O Aura tem um espaço muito simpático, refinado e com uns toques de Lisboa antiga nas arcadas.
O empregado tardou a vir oferecer o "cóvér" (apeteceu-me perguntar "e o que é que há?") - os molhos e manteigas não convenceram. Estava também distraído e nem me perguntou que tipo de pão eu queria, nem me ouviu a pedir o pão com sementes de papoila. Pôs um qualquer no prato, substituindo-o depois de eu me convencer a falar mais alto. Minutos depois chegaram as entradas, que podiam ter esperado mais uns minutos para de facto provarmos com calma o "cóvér".
Cesto de parmesão com espinafres frescos, bacon estaladiço e molho de iogurte. Um cesto bonito e inovador que pecou por ter sido feito com demasiada antecedência. Seria simpático estar mais estaladiço, mas era quase impossível falhar com bacon!
Casca de mexilhão gratinado em broa de milho tostada e lima caramelizada. Como as restantes entradas, a dose era bem servida. Não provei devido à aversão por bivalves em geral, mas diz que estava bom. Uma sorte terem servido o mexilhão e não só a casca (piada fácil!...).
Sopa de peixe, croutons aromatizados. Era um bom caldo de marisco com peixe - mas os chefs ou as pessoas que formulam o nome dos pratos só ganhavam em dar-lhes nomes adequados, evitando assim que o cliente fique desiludido ou estranhe o sabor, por estar a preparar o palato para uma coisa que não vai provar.
Bochechas de porco preto em vinho tinto com migas de espargos selvagem. Bochechas tenrinhas (mas não tanto como as da Quinta dos Frades), molho denso, migas extraordinárias que fizeram lembrar a Adega do Alentejano em Évora.
Posta mirandesa com couve tronchuda e broa de milho. Carne deliciosa e legumes muito bem temperados. Reconfortante, convenceu-me a voltar um dia.
Filete de dourada recheado com legumes, batata doce. Apesar de saboroso, não era nada que não se conseguisse fazer em casa. Não impressionou.

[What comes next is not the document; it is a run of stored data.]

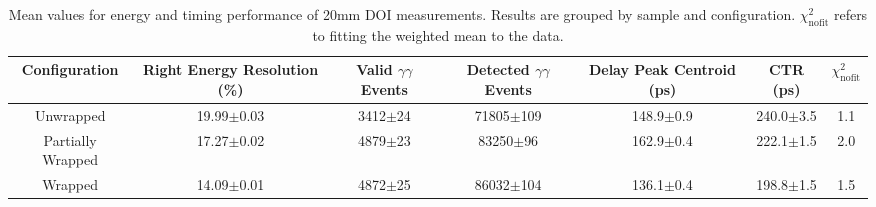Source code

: \begin{table}
\caption{\label{tab:doictrresults-20} Mean values for energy and timing performance of 20mm DOI measurements. Results are grouped by sample and configuration. $\chi^2_\text{nofit}$ refers to fitting the weighted mean to the data.}
\begin{tabular}{ccccccc}
\hline
Configuration & Right Energy Resolution (\%) & Valid $\gamma\gamma$ Events & Detected $\gamma\gamma$ Events & Delay Peak Centroid (ps)  & CTR (ps) &  $\chi^2_\text{nofit}$ \\
\hline
        Unwrapped     &  19.99$\pm$0.03 &  3412$\pm$24 &  71805$\pm$109 &  148.9$\pm$0.9 &  240.0$\pm$3.5 &    1.1 \\
        Partially Wrapped   &  17.27$\pm$0.02 &  4879$\pm$23 &   83250$\pm$96 &  162.9$\pm$0.4 &  222.1$\pm$1.5 &    2.0 \\
        Wrapped       &  14.09$\pm$0.01 &  4872$\pm$25 &  86032$\pm$104 &  136.1$\pm$0.4 &  198.8$\pm$1.5 &    1.5 \\
\hline
\end{tabular}
\end{table}

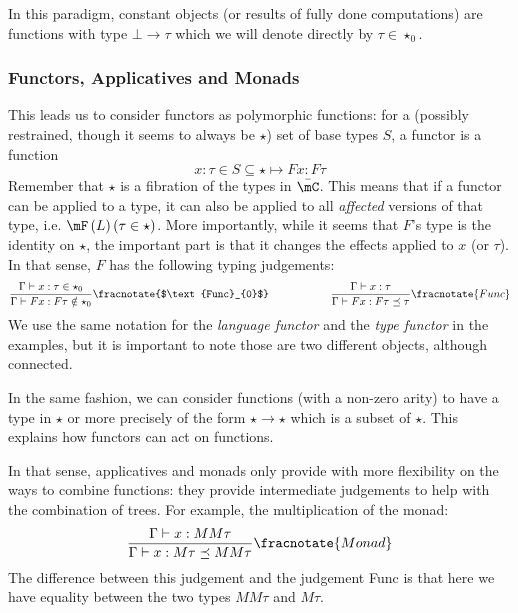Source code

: \documentclass[math, english, info]{cours}
\begin{document}
In this paradigm, constant objects (or results of fully done computations) are functions with type $\bot \to \tau$ which we will denote directly by $\tau \in \star_{0}$.

\subsubsection{Functors, Applicatives and Monads}
This leads us to consider functors as polymorphic functions: for a (possibly restrained, though it seems to always be $\star$) set of base types $S$, a functor is a function
\begin{equation*}
	x: \tau\in S\subseteq \star \mapsto F x: F\tau
\end{equation*}
Remember that $\star$ is a fibration of the types in $\bar{\mC}$.
This means that if a functor can be applied to a type, it can also be applied to all \emph{affected} versions of that type, i.e. $\mF\left( L \right)(\tau\in \star)$.
More importantly, while it seems that $F$'s type is the identity on $\star$, the important part is that it changes the effects applied to $x$ (or $\tau$).
In that sense, $F$ has the following typing judgements:
\begin{equation*}
	\frac{\Gamma\vdash x: \tau \in \star_{0}}{\Gamma\vdash F x: F\tau \notin \star_{0}}\fracnotate{$\text{Func}_{0}$} \hspace{2cm} \frac{\Gamma\vdash x: \tau}{\Gamma\vdash Fx : F\tau\preceq \tau}\fracnotate{Func}
\end{equation*}
We use the same notation for the \emph{language functor} and the \emph{type functor} in the examples, but it is important to note those are two different objects, although connected.

In the same fashion, we can consider functions (with a non-zero arity) to have a type in $\star$ or more precisely of the form $\star \to \star$ which is a subset of $\star$.
This explains how functors can act on functions.

In that sense, applicatives and monads only provide with more flexibility on the ways to combine functions:
they provide intermediate judgements to help with the combination of trees. For example, the multiplication of the monad:
\begin{equation*}
	\frac{\Gamma\vdash x: MM\tau}{\Gamma\vdash x: M\tau \preceq MM\tau}\fracnotate{Monad}
\end{equation*}
The difference between this judgement and the judgement Func is that here we have equality between the two types $MM\tau$ and $M\tau$.
\end{document}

aura emotion. Um suspiro e creme de chocolate. Muito bom, mas não ao ponto de nos fazer suspirar (outra piada fácil...).
Sinfonia de creme brulé. O pote da esquerda decorado com mirtilos, o do meio com physalis, o da direita com framboesas. Que engraçado, disse eu. Sabe mesmo a mirtilo. E o do meio, tão interessante. Mas não deve ser physalis, porque não tem essa acidez... Humm, já penso sobre o assunto. E o da direita, que giro, sabe mesmo a framboesa.
Uma textura cremosa, mas talvez pesada demais para um prato de três degustações (ou as doses deveriam ser menores aqui). O do meio assombrava-me. Mas o que é? Colher aqui, colher ali, desfaz o creme no palato com a ponta da língua. E de repente fez-se luz. É avelã. Sim, é avelã. O Paulo concorda comigo.
O empregado vem levantar os pratos e, só para confirmar, perguntamos: o do meio, o mais escuro, era de quê? O das "bolinhas", diz ele, era de baunilha, o escuro era chocolate e o com as framboesas era de frutos vermelhos.
Fiquei confusa. Chocolate? Mas eu teria reconhecido esse sabor... Ou não? Mas talvez não deva acreditar na palavra de uma pessoa que chama "bolinhas" a mirtilos. Quanto ao terceiro, não estava muito longe da verdade. Mas como pude confundir baunilha com mirtilos e chocolate com avelã?
Uma noite a ficar na memória, que mais não seja por ficar escandalizada com o discernimento do meu palato.